▶ [Input]

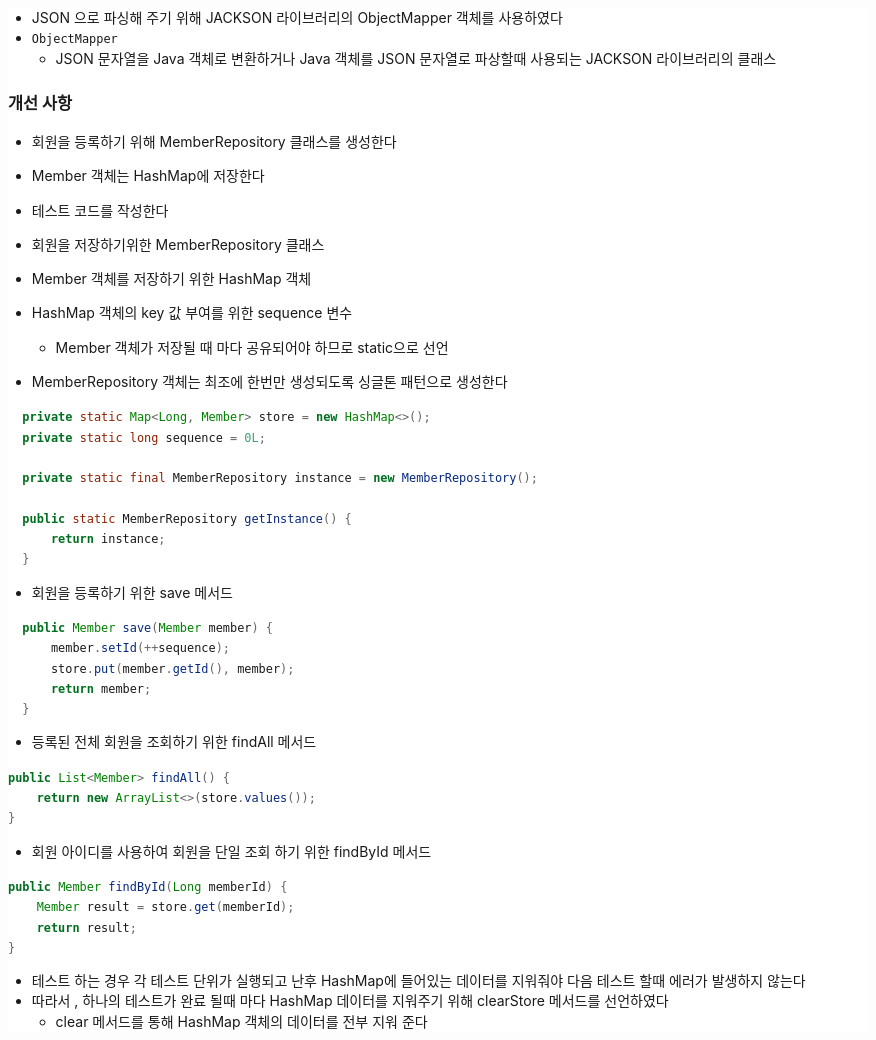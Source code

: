 - JSON 으로 파싱해 주기 위해 JACKSON 라이브러리의 ObjectMapper 객체를 사용하였다
- `ObjectMapper`
    - JSON 문자열을 Java 객체로 변환하거나 Java 객체를 JSON 문자열로 파상할때 사용되는 JACKSON 라이브러리의 클래스
    

### 개선 사항

- 회원을 등록하기 위해 MemberRepository 클래스를 생성한다
- Member 객체는 HashMap에 저장한다
- 테스트 코드를 작성한다

- 회원을 저장하기위한 MemberRepository 클래스
- Member 객체를 저장하기 위한 HashMap 객체
- HashMap 객체의 key 값 부여를 위한 sequence 변수
    - Member 객체가 저장될 때 마다 공유되어야 하므로 static으로 선언
- MemberRepository 객체는 최조에 한번만 생성되도록 싱글톤 패턴으로 생성한다

```java
  private static Map<Long, Member> store = new HashMap<>();
  private static long sequence = 0L;

  private static final MemberRepository instance = new MemberRepository();

  public static MemberRepository getInstance() {
      return instance;
  }

```

- 회원을 등록하기 위한 save 메서드

```java
  public Member save(Member member) {
      member.setId(++sequence);
      store.put(member.getId(), member);
      return member;
  }
```

- 등록된 전체 회원을 조회하기 위한 findAll 메서드

```java
public List<Member> findAll() {
    return new ArrayList<>(store.values());
}
```

- 회원 아이디를 사용하여 회원을 단일 조회 하기 위한 findById 메서드

```java
public Member findById(Long memberId) {
    Member result = store.get(memberId);
    return result;
}
```

- 테스트 하는 경우 각 테스트 단위가 실행되고 난후 HashMap에 들어있는 데이터를 지워줘야 다음 테스트 할때 에러가 발생하지 않는다
- 따라서 , 하나의 테스트가 완료 될때 마다 HashMap 데이터를 지워주기 위해 clearStore 메서드를 선언하였다
    - clear 메서드를 통해 HashMap 객체의 데이터를 전부 지워 준다
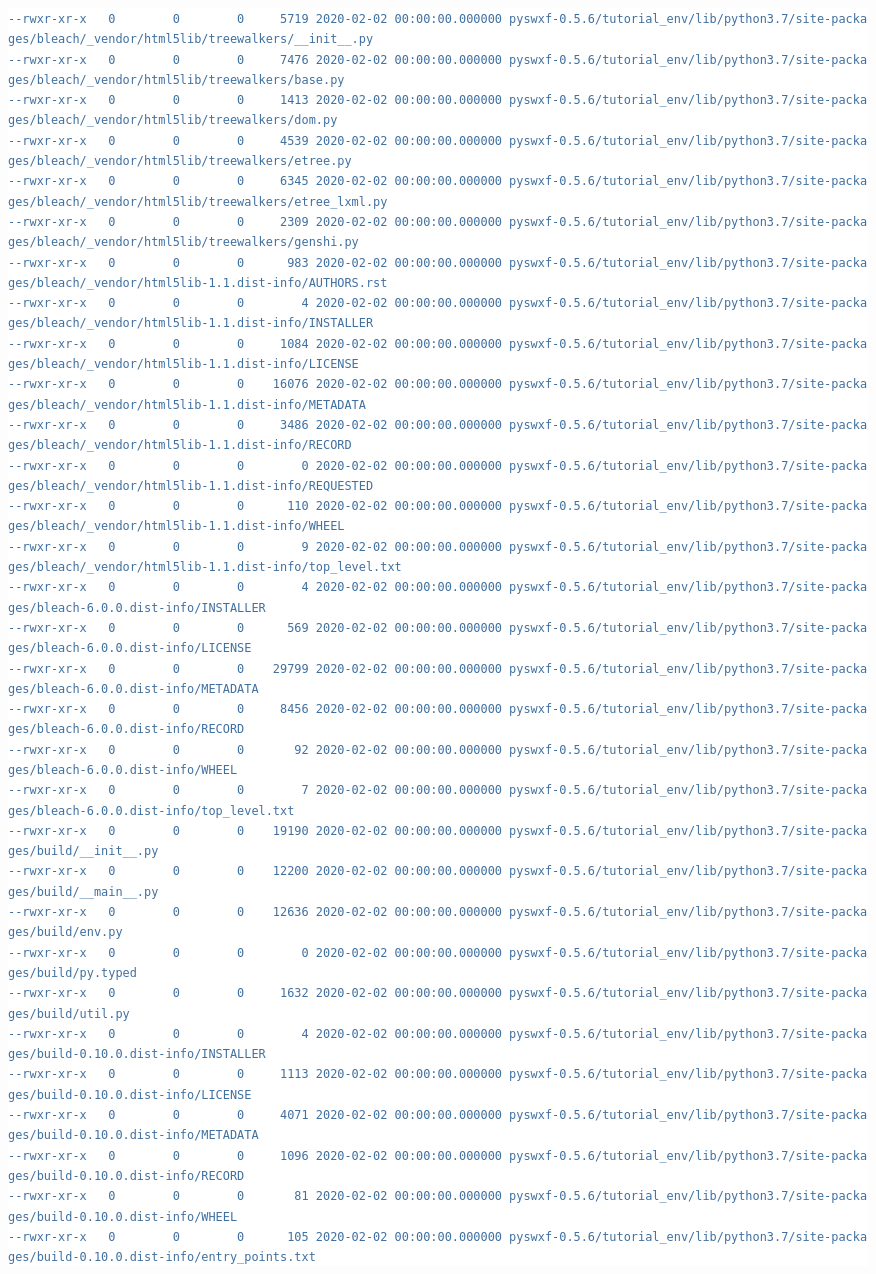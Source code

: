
 ```diff
--rwxr-xr-x   0        0        0     5719 2020-02-02 00:00:00.000000 pyswxf-0.5.6/tutorial_env/lib/python3.7/site-packages/bleach/_vendor/html5lib/treewalkers/__init__.py
--rwxr-xr-x   0        0        0     7476 2020-02-02 00:00:00.000000 pyswxf-0.5.6/tutorial_env/lib/python3.7/site-packages/bleach/_vendor/html5lib/treewalkers/base.py
--rwxr-xr-x   0        0        0     1413 2020-02-02 00:00:00.000000 pyswxf-0.5.6/tutorial_env/lib/python3.7/site-packages/bleach/_vendor/html5lib/treewalkers/dom.py
--rwxr-xr-x   0        0        0     4539 2020-02-02 00:00:00.000000 pyswxf-0.5.6/tutorial_env/lib/python3.7/site-packages/bleach/_vendor/html5lib/treewalkers/etree.py
--rwxr-xr-x   0        0        0     6345 2020-02-02 00:00:00.000000 pyswxf-0.5.6/tutorial_env/lib/python3.7/site-packages/bleach/_vendor/html5lib/treewalkers/etree_lxml.py
--rwxr-xr-x   0        0        0     2309 2020-02-02 00:00:00.000000 pyswxf-0.5.6/tutorial_env/lib/python3.7/site-packages/bleach/_vendor/html5lib/treewalkers/genshi.py
--rwxr-xr-x   0        0        0      983 2020-02-02 00:00:00.000000 pyswxf-0.5.6/tutorial_env/lib/python3.7/site-packages/bleach/_vendor/html5lib-1.1.dist-info/AUTHORS.rst
--rwxr-xr-x   0        0        0        4 2020-02-02 00:00:00.000000 pyswxf-0.5.6/tutorial_env/lib/python3.7/site-packages/bleach/_vendor/html5lib-1.1.dist-info/INSTALLER
--rwxr-xr-x   0        0        0     1084 2020-02-02 00:00:00.000000 pyswxf-0.5.6/tutorial_env/lib/python3.7/site-packages/bleach/_vendor/html5lib-1.1.dist-info/LICENSE
--rwxr-xr-x   0        0        0    16076 2020-02-02 00:00:00.000000 pyswxf-0.5.6/tutorial_env/lib/python3.7/site-packages/bleach/_vendor/html5lib-1.1.dist-info/METADATA
--rwxr-xr-x   0        0        0     3486 2020-02-02 00:00:00.000000 pyswxf-0.5.6/tutorial_env/lib/python3.7/site-packages/bleach/_vendor/html5lib-1.1.dist-info/RECORD
--rwxr-xr-x   0        0        0        0 2020-02-02 00:00:00.000000 pyswxf-0.5.6/tutorial_env/lib/python3.7/site-packages/bleach/_vendor/html5lib-1.1.dist-info/REQUESTED
--rwxr-xr-x   0        0        0      110 2020-02-02 00:00:00.000000 pyswxf-0.5.6/tutorial_env/lib/python3.7/site-packages/bleach/_vendor/html5lib-1.1.dist-info/WHEEL
--rwxr-xr-x   0        0        0        9 2020-02-02 00:00:00.000000 pyswxf-0.5.6/tutorial_env/lib/python3.7/site-packages/bleach/_vendor/html5lib-1.1.dist-info/top_level.txt
--rwxr-xr-x   0        0        0        4 2020-02-02 00:00:00.000000 pyswxf-0.5.6/tutorial_env/lib/python3.7/site-packages/bleach-6.0.0.dist-info/INSTALLER
--rwxr-xr-x   0        0        0      569 2020-02-02 00:00:00.000000 pyswxf-0.5.6/tutorial_env/lib/python3.7/site-packages/bleach-6.0.0.dist-info/LICENSE
--rwxr-xr-x   0        0        0    29799 2020-02-02 00:00:00.000000 pyswxf-0.5.6/tutorial_env/lib/python3.7/site-packages/bleach-6.0.0.dist-info/METADATA
--rwxr-xr-x   0        0        0     8456 2020-02-02 00:00:00.000000 pyswxf-0.5.6/tutorial_env/lib/python3.7/site-packages/bleach-6.0.0.dist-info/RECORD
--rwxr-xr-x   0        0        0       92 2020-02-02 00:00:00.000000 pyswxf-0.5.6/tutorial_env/lib/python3.7/site-packages/bleach-6.0.0.dist-info/WHEEL
--rwxr-xr-x   0        0        0        7 2020-02-02 00:00:00.000000 pyswxf-0.5.6/tutorial_env/lib/python3.7/site-packages/bleach-6.0.0.dist-info/top_level.txt
--rwxr-xr-x   0        0        0    19190 2020-02-02 00:00:00.000000 pyswxf-0.5.6/tutorial_env/lib/python3.7/site-packages/build/__init__.py
--rwxr-xr-x   0        0        0    12200 2020-02-02 00:00:00.000000 pyswxf-0.5.6/tutorial_env/lib/python3.7/site-packages/build/__main__.py
--rwxr-xr-x   0        0        0    12636 2020-02-02 00:00:00.000000 pyswxf-0.5.6/tutorial_env/lib/python3.7/site-packages/build/env.py
--rwxr-xr-x   0        0        0        0 2020-02-02 00:00:00.000000 pyswxf-0.5.6/tutorial_env/lib/python3.7/site-packages/build/py.typed
--rwxr-xr-x   0        0        0     1632 2020-02-02 00:00:00.000000 pyswxf-0.5.6/tutorial_env/lib/python3.7/site-packages/build/util.py
--rwxr-xr-x   0        0        0        4 2020-02-02 00:00:00.000000 pyswxf-0.5.6/tutorial_env/lib/python3.7/site-packages/build-0.10.0.dist-info/INSTALLER
--rwxr-xr-x   0        0        0     1113 2020-02-02 00:00:00.000000 pyswxf-0.5.6/tutorial_env/lib/python3.7/site-packages/build-0.10.0.dist-info/LICENSE
--rwxr-xr-x   0        0        0     4071 2020-02-02 00:00:00.000000 pyswxf-0.5.6/tutorial_env/lib/python3.7/site-packages/build-0.10.0.dist-info/METADATA
--rwxr-xr-x   0        0        0     1096 2020-02-02 00:00:00.000000 pyswxf-0.5.6/tutorial_env/lib/python3.7/site-packages/build-0.10.0.dist-info/RECORD
--rwxr-xr-x   0        0        0       81 2020-02-02 00:00:00.000000 pyswxf-0.5.6/tutorial_env/lib/python3.7/site-packages/build-0.10.0.dist-info/WHEEL
--rwxr-xr-x   0        0        0      105 2020-02-02 00:00:00.000000 pyswxf-0.5.6/tutorial_env/lib/python3.7/site-packages/build-0.10.0.dist-info/entry_points.txt
```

▶ [Your goal] Write out the lines from the start of the material to the line with "- 테스트 코드를 작성한다", inclusive and exactly. Skip the pictures.

▶ [Response box]
Source code

: - JSON 으로 파싱해 주기 위해 JACKSON 라이브러리의 ObjectMapper 객체를 사용하였다
- `ObjectMapper`
    - JSON 문자열을 Java 객체로 변환하거나 Java 객체를 JSON 문자열로 파상할때 사용되는 JACKSON 라이브러리의 클래스
    

### 개선 사항

- 회원을 등록하기 위해 MemberRepository 클래스를 생성한다
- Member 객체는 HashMap에 저장한다
- 테스트 코드를 작성한다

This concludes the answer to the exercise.